Additionally, participating CalCare providers would not be considered a qualified provider if they contract with other entities to furnish the covered services. While participation is not mandatory, providers would not be permitted to contract with other insurers to furnish medical services if they wish to participate in CalCare.

  • Payment for Health Care Items and Services: The Board would be directed to adopt regulations regarding contracting for, and establishing payment methodologies for, the covered health care items and services provided to enrollees by participating providers. The bill stipulates that the payment rate be “reasonable and reasonably related” to all the following:   

    • The cost of efficiently providing the health care item and services;

    • Ensuring availability and accessibility of CalCare health care services; and

    • Maintaining an optimal workforce and the health care facilities necessary to deliver quality, equitable health care.

The bill also provides that an institutional provider’s prospectively set budget for all services, or global budget, would be determined before the start of a fiscal year through negotiations with providers. The Board would take into account the historical volume of services, the actual expenditures of a provider in the most recent Medicare cost report, and in rural areas, the need to mitigate the impact of availability and accessibility of health care services.

The Board would be directed to used existing Medicare prospective payment systems to establish and serve as the comparative payment rate system in institutional provider global budget negotiations. Additionally, the Board would engage in good faith negotiations with health care providers’ representatives to determine rates for fee-for-service payment for health care items and services under CalCare.

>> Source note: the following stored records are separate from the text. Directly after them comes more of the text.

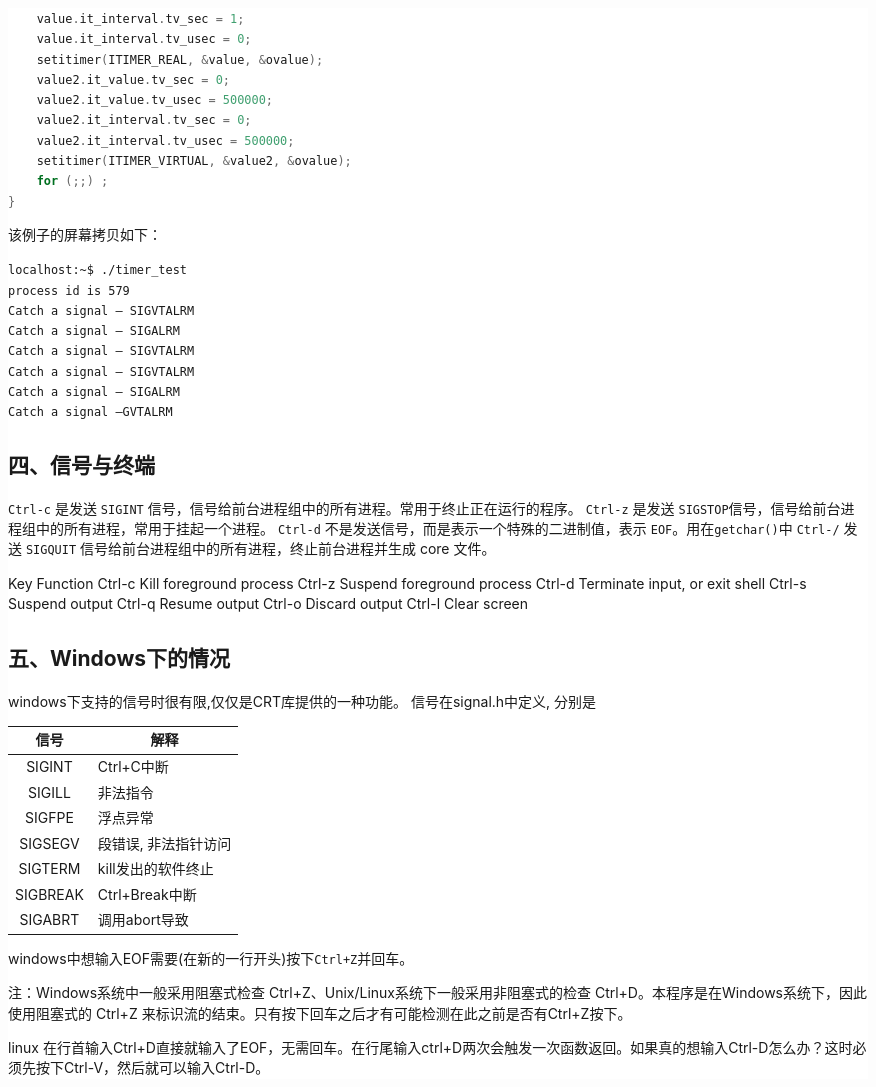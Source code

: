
 ```c
    value.it_interval.tv_sec = 1; 
    value.it_interval.tv_usec = 0; 
    setitimer(ITIMER_REAL, &value, &ovalue); 
    value2.it_value.tv_sec = 0; 
    value2.it_value.tv_usec = 500000; 
    value2.it_interval.tv_sec = 0; 
    value2.it_interval.tv_usec = 500000; 
    setitimer(ITIMER_VIRTUAL, &value2, &ovalue); 
    for (;;) ; 
} 
```
该例子的屏幕拷贝如下： 
```shell
localhost:~$ ./timer_test 
process id is 579 
Catch a signal – SIGVTALRM 
Catch a signal – SIGALRM 
Catch a signal – SIGVTALRM 
Catch a signal – SIGVTALRM 
Catch a signal – SIGALRM 
Catch a signal –GVTALRM 
```
## 四、信号与终端
`Ctrl-c` 是发送 `SIGINT` 信号，信号给前台进程组中的所有进程。常用于终止正在运行的程序。 
`Ctrl-z` 是发送 `SIGSTOP`信号，信号给前台进程组中的所有进程，常用于挂起一个进程。 
`Ctrl-d` 不是发送信号，而是表示一个特殊的二进制值，表示 `EOF`。用在`getchar()`中 
`Ctrl-/` 发送 `SIGQUIT` 信号给前台进程组中的所有进程，终止前台进程并生成 core 文件。

Key Function 
Ctrl-c Kill foreground process 
Ctrl-z Suspend foreground process 
Ctrl-d Terminate input, or exit shell 
Ctrl-s Suspend output 
Ctrl-q Resume output 
Ctrl-o Discard output 
Ctrl-l Clear screen

## 五、Windows下的情况
windows下支持的信号时很有限,仅仅是CRT库提供的一种功能。
信号在signal.h中定义, 分别是

信号|解释
:---:|---
SIGINT|  Ctrl+C中断
SIGILL | 非法指令
SIGFPE|浮点异常
SIGSEGV|段错误, 非法指针访问
SIGTERM |kill发出的软件终止
SIGBREAK |Ctrl+Break中断
SIGABRT|调用abort导致

windows中想输入EOF需要(在新的一行开头)按下`Ctrl+Z`并回车。

注：Windows系统中一般采用阻塞式检查 Ctrl+Z、Unix/Linux系统下一般采用非阻塞式的检查 Ctrl+D。本程序是在Windows系统下，因此使用阻塞式的 Ctrl+Z 来标识流的结束。只有按下回车之后才有可能检测在此之前是否有Ctrl+Z按下。

linux 在行首输入Ctrl+D直接就输入了EOF，无需回车。在行尾输入ctrl+D两次会触发一次函数返回。如果真的想输入Ctrl-D怎么办？这时必须先按下Ctrl-V，然后就可以输入Ctrl-D。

  • Funding: The Board would be authorized and directed to seek all federal waivers, such as Section 1332 and Section 1115 waivers, and other federal approvals and arrangements and submit state plan amendments as necessary to operate CalCare. The bill would also establish the CalCare Trust Fund to administer the program. The fund would consist of revenue generated through the revenue plan; federal payments received as a result of any waiver; and any other state money that would have been spent on Medicaid, Medicare, or any other state-funded health program. A separate measure was introduced to implement the revenue plan, which would increase taxes on certain businesses and high-earning households.